*Work task*:
When you reach the line in the listing below that contains "is optional if", begin returning lines exactly as written, and stop after the line that contains "- [ ] Publish". Return no other lines.

*** Listed entries ***

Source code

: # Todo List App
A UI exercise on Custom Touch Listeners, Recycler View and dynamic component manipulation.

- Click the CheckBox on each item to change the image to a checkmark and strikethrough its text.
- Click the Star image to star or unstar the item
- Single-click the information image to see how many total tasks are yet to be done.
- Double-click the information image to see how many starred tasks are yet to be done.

*** End of Listed entries ***
*** Listed entries ***

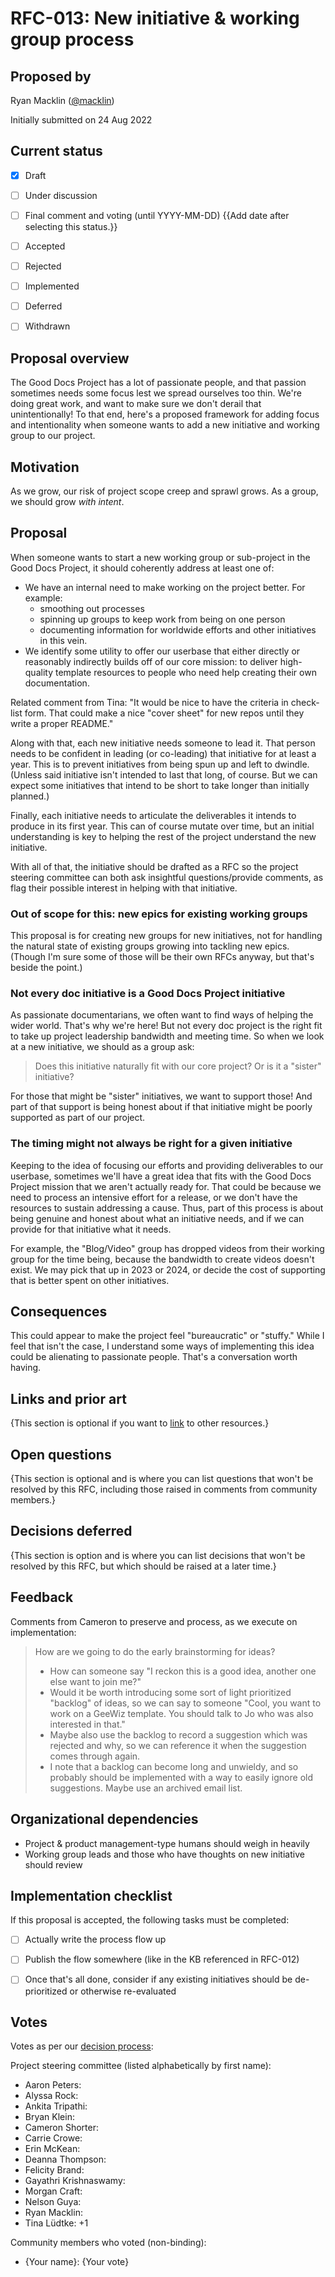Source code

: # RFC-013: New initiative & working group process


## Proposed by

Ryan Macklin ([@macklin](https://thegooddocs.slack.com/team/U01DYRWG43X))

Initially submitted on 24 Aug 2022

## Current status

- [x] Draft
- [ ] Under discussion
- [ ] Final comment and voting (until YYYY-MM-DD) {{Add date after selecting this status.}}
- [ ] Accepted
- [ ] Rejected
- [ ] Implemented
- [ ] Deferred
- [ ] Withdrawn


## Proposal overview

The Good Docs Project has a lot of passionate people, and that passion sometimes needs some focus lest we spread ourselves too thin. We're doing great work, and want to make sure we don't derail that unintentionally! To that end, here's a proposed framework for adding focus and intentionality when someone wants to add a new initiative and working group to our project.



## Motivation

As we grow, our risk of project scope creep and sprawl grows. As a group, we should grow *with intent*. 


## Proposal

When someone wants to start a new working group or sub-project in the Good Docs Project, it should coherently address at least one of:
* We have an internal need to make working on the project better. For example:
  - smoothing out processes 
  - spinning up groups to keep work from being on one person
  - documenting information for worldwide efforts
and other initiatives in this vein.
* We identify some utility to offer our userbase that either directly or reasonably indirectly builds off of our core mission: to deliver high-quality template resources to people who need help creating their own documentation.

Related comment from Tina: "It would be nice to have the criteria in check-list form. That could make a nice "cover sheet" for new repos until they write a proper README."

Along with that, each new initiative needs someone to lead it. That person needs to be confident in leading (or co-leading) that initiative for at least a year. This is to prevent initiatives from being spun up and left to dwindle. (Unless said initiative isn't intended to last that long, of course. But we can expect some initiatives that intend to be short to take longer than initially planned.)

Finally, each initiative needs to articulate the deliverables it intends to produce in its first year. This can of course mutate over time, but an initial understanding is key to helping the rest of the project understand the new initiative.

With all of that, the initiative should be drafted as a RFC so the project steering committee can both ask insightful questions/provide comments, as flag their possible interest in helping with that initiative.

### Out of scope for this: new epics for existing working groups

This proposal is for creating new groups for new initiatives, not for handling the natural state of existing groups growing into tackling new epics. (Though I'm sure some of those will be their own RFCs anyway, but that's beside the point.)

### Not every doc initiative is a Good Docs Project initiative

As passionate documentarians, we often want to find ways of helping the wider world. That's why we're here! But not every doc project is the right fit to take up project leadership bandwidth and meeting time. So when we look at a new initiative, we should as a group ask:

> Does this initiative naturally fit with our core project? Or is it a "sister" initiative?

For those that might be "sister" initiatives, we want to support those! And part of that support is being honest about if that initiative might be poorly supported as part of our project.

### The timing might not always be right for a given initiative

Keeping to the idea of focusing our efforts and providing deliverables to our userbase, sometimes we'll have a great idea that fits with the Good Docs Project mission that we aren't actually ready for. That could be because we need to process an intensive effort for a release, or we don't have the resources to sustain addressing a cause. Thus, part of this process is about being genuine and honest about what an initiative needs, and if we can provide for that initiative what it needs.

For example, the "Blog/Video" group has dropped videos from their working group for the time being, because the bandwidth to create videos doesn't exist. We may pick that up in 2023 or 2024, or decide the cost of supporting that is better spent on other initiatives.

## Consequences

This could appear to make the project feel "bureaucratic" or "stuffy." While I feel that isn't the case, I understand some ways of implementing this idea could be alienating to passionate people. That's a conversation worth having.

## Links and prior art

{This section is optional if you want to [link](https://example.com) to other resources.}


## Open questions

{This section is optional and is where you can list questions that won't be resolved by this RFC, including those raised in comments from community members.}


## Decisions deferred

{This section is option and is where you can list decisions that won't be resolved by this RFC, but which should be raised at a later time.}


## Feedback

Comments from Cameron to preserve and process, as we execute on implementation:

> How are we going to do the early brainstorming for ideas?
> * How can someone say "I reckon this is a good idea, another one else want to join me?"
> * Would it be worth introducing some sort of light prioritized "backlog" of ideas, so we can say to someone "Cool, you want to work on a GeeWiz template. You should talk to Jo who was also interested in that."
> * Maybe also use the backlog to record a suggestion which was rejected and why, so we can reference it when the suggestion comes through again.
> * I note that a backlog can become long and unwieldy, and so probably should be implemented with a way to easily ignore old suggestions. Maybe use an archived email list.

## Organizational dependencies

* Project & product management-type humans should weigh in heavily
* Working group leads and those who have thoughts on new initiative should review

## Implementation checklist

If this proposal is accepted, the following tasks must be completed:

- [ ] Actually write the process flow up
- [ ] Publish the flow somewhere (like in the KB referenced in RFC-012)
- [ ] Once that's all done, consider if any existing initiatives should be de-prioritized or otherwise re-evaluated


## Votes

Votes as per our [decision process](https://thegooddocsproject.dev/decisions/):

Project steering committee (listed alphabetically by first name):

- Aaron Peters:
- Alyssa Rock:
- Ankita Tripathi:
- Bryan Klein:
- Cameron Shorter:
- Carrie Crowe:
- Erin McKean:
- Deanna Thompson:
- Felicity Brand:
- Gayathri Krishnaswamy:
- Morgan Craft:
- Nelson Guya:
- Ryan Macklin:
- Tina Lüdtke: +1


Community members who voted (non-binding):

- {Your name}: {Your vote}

*** End of Listed entries ***

*Finished exercise*:
{This section is optional if you want to [link](https://example.com) to other resources.}


## Open questions

{This section is optional and is where you can list questions that won't be resolved by this RFC, including those raised in comments from community members.}


## Decisions deferred

{This section is option and is where you can list decisions that won't be resolved by this RFC, but which should be raised at a later time.}


## Feedback

Comments from Cameron to preserve and process, as we execute on implementation:

> How are we going to do the early brainstorming for ideas?
> * How can someone say "I reckon this is a good idea, another one else want to join me?"
> * Would it be worth introducing some sort of light prioritized "backlog" of ideas, so we can say to someone "Cool, you want to work on a GeeWiz template. You should talk to Jo who was also interested in that."
> * Maybe also use the backlog to record a suggestion which was rejected and why, so we can reference it when the suggestion comes through again.
> * I note that a backlog can become long and unwieldy, and so probably should be implemented with a way to easily ignore old suggestions. Maybe use an archived email list.

## Organizational dependencies

* Project & product management-type humans should weigh in heavily
* Working group leads and those who have thoughts on new initiative should review

## Implementation checklist

If this proposal is accepted, the following tasks must be completed:

- [ ] Actually write the process flow up
- [ ] Publish the flow somewhere (like in the KB referenced in RFC-012)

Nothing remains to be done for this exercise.